─── Task data

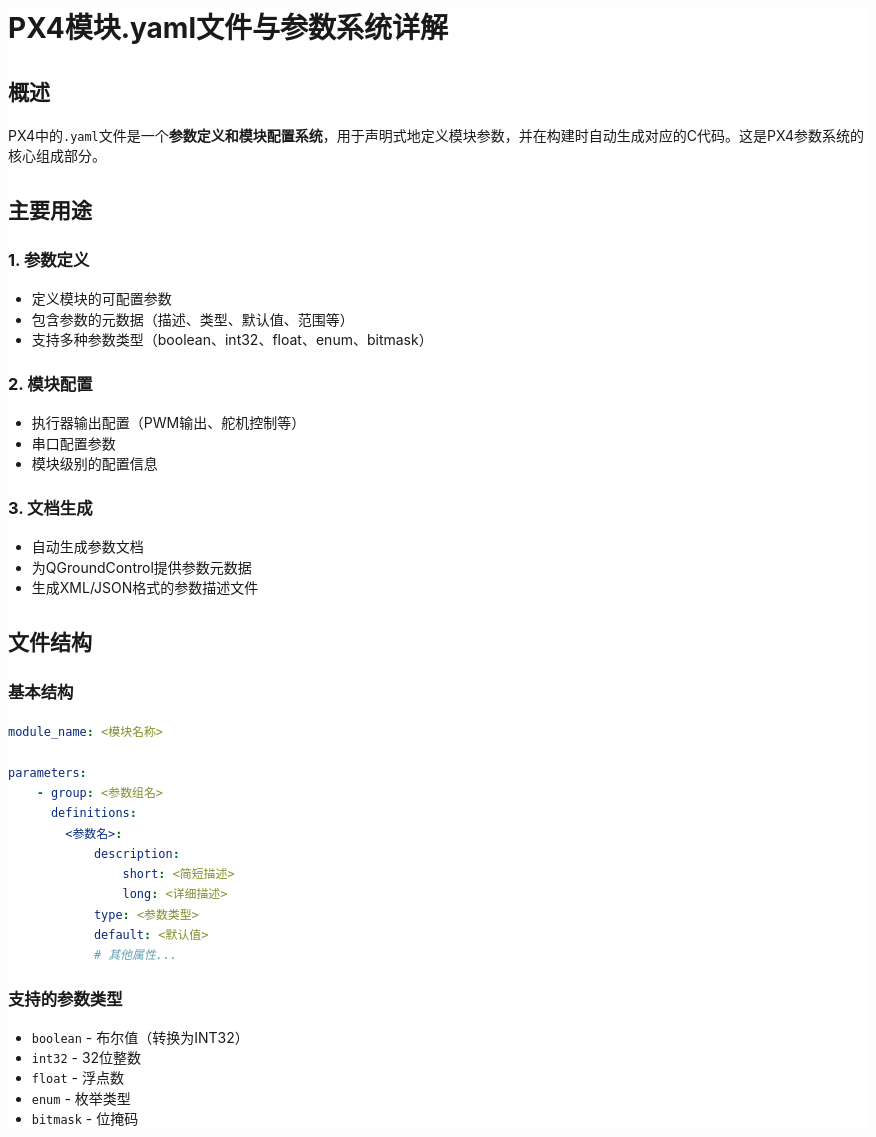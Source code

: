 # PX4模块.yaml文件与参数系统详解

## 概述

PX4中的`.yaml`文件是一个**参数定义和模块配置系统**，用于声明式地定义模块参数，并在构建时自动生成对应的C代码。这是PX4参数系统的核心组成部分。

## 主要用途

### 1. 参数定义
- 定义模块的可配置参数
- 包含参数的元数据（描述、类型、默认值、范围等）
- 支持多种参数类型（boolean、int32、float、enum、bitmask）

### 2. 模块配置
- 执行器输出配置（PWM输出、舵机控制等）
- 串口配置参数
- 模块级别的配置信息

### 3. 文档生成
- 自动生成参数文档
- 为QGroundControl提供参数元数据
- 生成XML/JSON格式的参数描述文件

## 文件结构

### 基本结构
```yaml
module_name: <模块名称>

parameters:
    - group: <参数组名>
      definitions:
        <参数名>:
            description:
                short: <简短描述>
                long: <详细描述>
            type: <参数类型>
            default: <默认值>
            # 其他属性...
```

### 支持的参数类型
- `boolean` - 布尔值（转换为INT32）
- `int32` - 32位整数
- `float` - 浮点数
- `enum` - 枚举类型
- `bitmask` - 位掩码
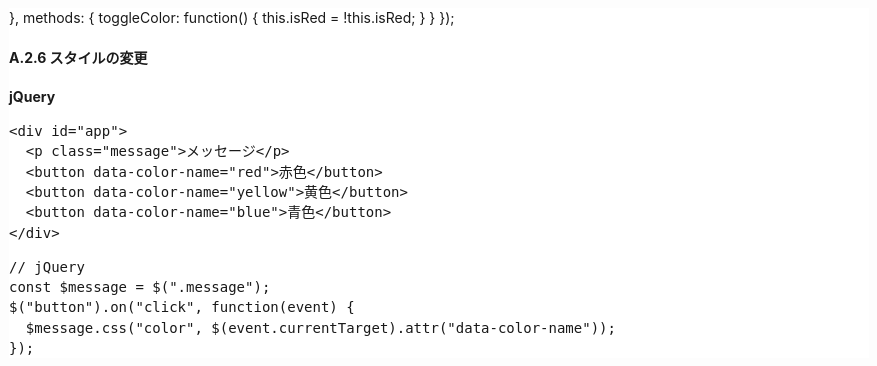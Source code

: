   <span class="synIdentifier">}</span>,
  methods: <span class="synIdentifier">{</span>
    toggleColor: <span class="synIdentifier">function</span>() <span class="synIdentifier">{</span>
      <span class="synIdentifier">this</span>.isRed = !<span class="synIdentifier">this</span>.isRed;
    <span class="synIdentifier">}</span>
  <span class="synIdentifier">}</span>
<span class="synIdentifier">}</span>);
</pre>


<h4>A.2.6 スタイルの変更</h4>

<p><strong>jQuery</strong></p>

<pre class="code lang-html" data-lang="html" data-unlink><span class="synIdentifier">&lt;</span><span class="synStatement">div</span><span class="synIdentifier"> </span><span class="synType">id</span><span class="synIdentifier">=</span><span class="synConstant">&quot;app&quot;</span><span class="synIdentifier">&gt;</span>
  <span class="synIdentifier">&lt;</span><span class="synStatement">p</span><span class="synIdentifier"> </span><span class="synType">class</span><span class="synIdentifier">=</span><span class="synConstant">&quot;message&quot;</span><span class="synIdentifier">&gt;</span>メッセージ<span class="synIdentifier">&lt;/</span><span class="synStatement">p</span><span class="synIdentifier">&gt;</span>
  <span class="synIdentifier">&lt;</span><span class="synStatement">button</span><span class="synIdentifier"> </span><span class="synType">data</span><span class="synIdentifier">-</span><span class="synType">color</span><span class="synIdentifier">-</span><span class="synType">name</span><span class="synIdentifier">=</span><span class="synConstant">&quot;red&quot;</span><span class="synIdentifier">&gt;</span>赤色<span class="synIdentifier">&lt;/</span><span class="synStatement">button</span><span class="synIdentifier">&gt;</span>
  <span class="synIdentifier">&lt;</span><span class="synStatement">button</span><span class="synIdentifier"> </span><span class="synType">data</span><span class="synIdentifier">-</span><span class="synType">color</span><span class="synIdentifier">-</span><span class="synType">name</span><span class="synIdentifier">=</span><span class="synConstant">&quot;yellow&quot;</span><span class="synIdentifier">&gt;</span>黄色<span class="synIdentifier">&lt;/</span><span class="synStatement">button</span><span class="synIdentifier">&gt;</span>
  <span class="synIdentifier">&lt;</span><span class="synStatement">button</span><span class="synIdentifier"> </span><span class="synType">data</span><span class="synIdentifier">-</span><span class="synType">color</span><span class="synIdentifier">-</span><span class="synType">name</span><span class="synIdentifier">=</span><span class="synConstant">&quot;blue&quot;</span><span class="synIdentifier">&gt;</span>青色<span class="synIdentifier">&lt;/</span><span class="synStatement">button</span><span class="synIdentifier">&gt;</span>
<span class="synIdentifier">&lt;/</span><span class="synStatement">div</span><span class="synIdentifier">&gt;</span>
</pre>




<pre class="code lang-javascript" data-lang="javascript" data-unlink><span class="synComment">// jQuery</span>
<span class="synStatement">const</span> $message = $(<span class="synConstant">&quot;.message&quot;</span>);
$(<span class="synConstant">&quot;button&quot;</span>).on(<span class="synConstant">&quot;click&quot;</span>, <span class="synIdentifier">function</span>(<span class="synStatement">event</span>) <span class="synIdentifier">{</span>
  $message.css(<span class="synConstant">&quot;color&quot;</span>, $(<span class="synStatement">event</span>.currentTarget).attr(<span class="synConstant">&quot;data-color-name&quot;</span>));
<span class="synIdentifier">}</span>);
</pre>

──────

**Task to carry out**
Please give every line above again word for word, apart from the pictures.

**Result of the task**
Source code

: # PX4模块.yaml文件与参数系统详解

## 概述

PX4中的`.yaml`文件是一个**参数定义和模块配置系统**，用于声明式地定义模块参数，并在构建时自动生成对应的C代码。这是PX4参数系统的核心组成部分。

## 主要用途

### 1. 参数定义
- 定义模块的可配置参数
- 包含参数的元数据（描述、类型、默认值、范围等）
- 支持多种参数类型（boolean、int32、float、enum、bitmask）

### 2. 模块配置
- 执行器输出配置（PWM输出、舵机控制等）
- 串口配置参数
- 模块级别的配置信息

### 3. 文档生成
- 自动生成参数文档
- 为QGroundControl提供参数元数据
- 生成XML/JSON格式的参数描述文件

## 文件结构

### 基本结构
```yaml
module_name: <模块名称>

parameters:
    - group: <参数组名>
      definitions:
        <参数名>:
            description:
                short: <简短描述>
                long: <详细描述>
            type: <参数类型>
            default: <默认值>
            # 其他属性...
```

### 支持的参数类型
- `boolean` - 布尔值（转换为INT32）
- `int32` - 32位整数
- `float` - 浮点数
- `enum` - 枚举类型
- `bitmask` - 位掩码
Source code

:   <span class="synIdentifier">}</span>,
  methods: <span class="synIdentifier">{</span>
    toggleColor: <span class="synIdentifier">function</span>() <span class="synIdentifier">{</span>
      <span class="synIdentifier">this</span>.isRed = !<span class="synIdentifier">this</span>.isRed;
    <span class="synIdentifier">}</span>
  <span class="synIdentifier">}</span>
<span class="synIdentifier">}</span>);
</pre>


<h4>A.2.6 スタイルの変更</h4>

<p><strong>jQuery</strong></p>

<pre class="code lang-html" data-lang="html" data-unlink><span class="synIdentifier">&lt;</span><span class="synStatement">div</span><span class="synIdentifier"> </span><span class="synType">id</span><span class="synIdentifier">=</span><span class="synConstant">&quot;app&quot;</span><span class="synIdentifier">&gt;</span>
  <span class="synIdentifier">&lt;</span><span class="synStatement">p</span><span class="synIdentifier"> </span><span class="synType">class</span><span class="synIdentifier">=</span><span class="synConstant">&quot;message&quot;</span><span class="synIdentifier">&gt;</span>メッセージ<span class="synIdentifier">&lt;/</span><span class="synStatement">p</span><span class="synIdentifier">&gt;</span>
  <span class="synIdentifier">&lt;</span><span class="synStatement">button</span><span class="synIdentifier"> </span><span class="synType">data</span><span class="synIdentifier">-</span><span class="synType">color</span><span class="synIdentifier">-</span><span class="synType">name</span><span class="synIdentifier">=</span><span class="synConstant">&quot;red&quot;</span><span class="synIdentifier">&gt;</span>赤色<span class="synIdentifier">&lt;/</span><span class="synStatement">button</span><span class="synIdentifier">&gt;</span>
  <span class="synIdentifier">&lt;</span><span class="synStatement">button</span><span class="synIdentifier"> </span><span class="synType">data</span><span class="synIdentifier">-</span><span class="synType">color</span><span class="synIdentifier">-</span><span class="synType">name</span><span class="synIdentifier">=</span><span class="synConstant">&quot;yellow&quot;</span><span class="synIdentifier">&gt;</span>黄色<span class="synIdentifier">&lt;/</span><span class="synStatement">button</span><span class="synIdentifier">&gt;</span>
  <span class="synIdentifier">&lt;</span><span class="synStatement">button</span><span class="synIdentifier"> </span><span class="synType">data</span><span class="synIdentifier">-</span><span class="synType">color</span><span class="synIdentifier">-</span><span class="synType">name</span><span class="synIdentifier">=</span><span class="synConstant">&quot;blue&quot;</span><span class="synIdentifier">&gt;</span>青色<span class="synIdentifier">&lt;/</span><span class="synStatement">button</span><span class="synIdentifier">&gt;</span>
<span class="synIdentifier">&lt;/</span><span class="synStatement">div</span><span class="synIdentifier">&gt;</span>
</pre>




<pre class="code lang-javascript" data-lang="javascript" data-unlink><span class="synComment">// jQuery</span>
<span class="synStatement">const</span> $message = $(<span class="synConstant">&quot;.message&quot;</span>);
$(<span class="synConstant">&quot;button&quot;</span>).on(<span class="synConstant">&quot;click&quot;</span>, <span class="synIdentifier">function</span>(<span class="synStatement">event</span>) <span class="synIdentifier">{</span>
  $message.css(<span class="synConstant">&quot;color&quot;</span>, $(<span class="synStatement">event</span>.currentTarget).attr(<span class="synConstant">&quot;data-color-name&quot;</span>));
<span class="synIdentifier">}</span>);
</pre>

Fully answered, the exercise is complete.